▸ **Task objective**: Establish the number of lines below that contain the string "using". State that number alone.

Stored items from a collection
--- START ---
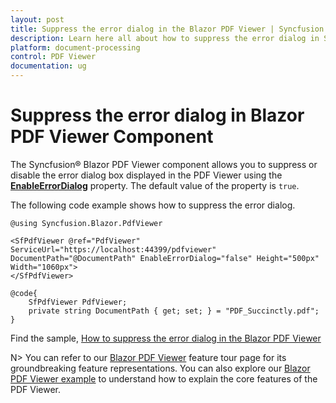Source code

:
 ```yaml
---
layout: post
title: Suppress the error dialog in the Blazor PDF Viewer | Syncfusion
description: Learn here all about how to suppress the error dialog in Syncfusion Blazor PDF Viewer component and more.
platform: document-processing
control: PDF Viewer
documentation: ug
---
```


# Suppress the error dialog in Blazor PDF Viewer Component

The Syncfusion&reg; Blazor PDF Viewer component allows you to suppress or disable the error dialog box displayed in the PDF Viewer using the [**EnableErrorDialog**](https://help.syncfusion.com/cr/blazor/Syncfusion.Blazor.PdfViewer.PdfViewerBase.html#Syncfusion_Blazor_PdfViewer_PdfViewerBase_EnableErrorDialog) property. The default value of the property is `true`.

The following code example shows how to suppress the error dialog.

```cshtml
@using Syncfusion.Blazor.PdfViewer

<SfPdfViewer @ref="PdfViewer" ServiceUrl="https://localhost:44399/pdfviewer"  DocumentPath="@DocumentPath" EnableErrorDialog="false" Height="500px" Width="1060px">
</SfPdfViewer>

@code{
    SfPdfViewer PdfViewer;
    private string DocumentPath { get; set; } = "PDF_Succinctly.pdf";
}
```
 
Find the sample, [How to suppress the error dialog in the Blazor PDF Viewer](https://www.syncfusion.com/downloads/support/directtrac/general/ze/BlazorWebAsssembly1506143488)

N> You can refer to our [Blazor PDF Viewer](https://www.syncfusion.com/blazor-components/blazor-pdf-viewer) feature tour page for its groundbreaking feature representations. You can also explore our [Blazor PDF Viewer example](https://blazor.syncfusion.com/demos/pdf-viewer-2/default-functionalities?theme=bootstrap4) to understand how to explain the core features of the PDF Viewer.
--- END ---
▸ **Response to the task**: 2